Japan’s KDDI Corp and Sumitomo Corp are likely to partner of Myanmar’s state-backed telecommunications operator to expand services in one of the world’s least-connected countries, a Sumitomo official said.
Sumitomo’s deputy general manager in Myanmar, Soe Kyu, told Reuters the companies were jointly invited into “exclusive” talks about becoming the international partner of Myanmar Posts and Telecommunications (MPT), sharing its existing licence. No further details on the likely partnership were revealed.
MPT is currently the country’s sole telecoms operator as well as the industry’s regulator. The government plans to create a new regulator by 2015 and will divest a part of MPT but will retain a majority stake. That company, with a new name, will be one of four licensed operators.
State-backed Yatanarpon, primarily an internet service provider until now, also holds a licence. Norway’s Telenor and Qatar’s Ooredoo won the hotly contested bidding for two new licences in June.
Soe Kyu noted that a partnership between Sumitomo and KDDI had been shortlisted for the two international licences awarded in June.
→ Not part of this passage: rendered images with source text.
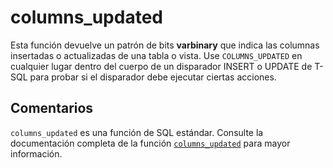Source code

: ﻿---
SidebarGroup: "index-system-functions"
Autogenerated: true
---

# columns_updated

Esta función devuelve un patrón de bits **varbinary** que indica las columnas insertadas o actualizadas de una tabla o vista. Use `COLUMNS_UPDATED` en cualquier lugar dentro del cuerpo de un disparador INSERT o UPDATE de T-SQL para probar si el disparador debe ejecutar ciertas acciones.

## Comentarios 

`columns_updated` es una función de SQL estándar. Consulte la documentación completa de la función [`columns_updated`](https://learn.microsoft.com/es-es/sql/t-sql/functions/columns_updated-transact-sql) para mayor información.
He added that barring any unforeseen circumstances, the consortium would instead agree a partnership with MPT within a couple of months. “This time we are confident,” he said.
A senior MPT official told Reuters the government had been delaying the final approval of licences for Ooredoo and Telenor as regulations were being drawn up following the passage of a telecommunications law in October that allowed foreign telecoms companies to operate for the first time.
Telecommunications were tightly controlled under decades of military dictatorship in Myanmar, with the government monopolising the sector and selling SIM cards for thousands of dollars when they were introduced a decade-and-a-half ago.
As a result, Myanmar had the lowest mobile penetration rate in the world, with Swedish telecoms giant Ericsson saying in 2012 that less than 4 percent of the country’s 60 million people were connected.
Since 2011, a quasi-civilian government has implemented sweeping political and economic reforms and has made telecommunications a key part of its plan to jump-start the economy.
The government has released more SIM cards into the market in recent months, although not nearly enough to satisfy demand and they still sell for about $160. Mobile phone penetration has jumped to 9 percent, according to government figures.
Ooredoo’s Myanmar CEO, Ross Cormac, told Reuters in October his company could roll out a network and provide mobile phone and data services in Myanmar’s four biggest cities within six months of getting final approval. Ooredoo would reach 97 percent of the population within five years, he said.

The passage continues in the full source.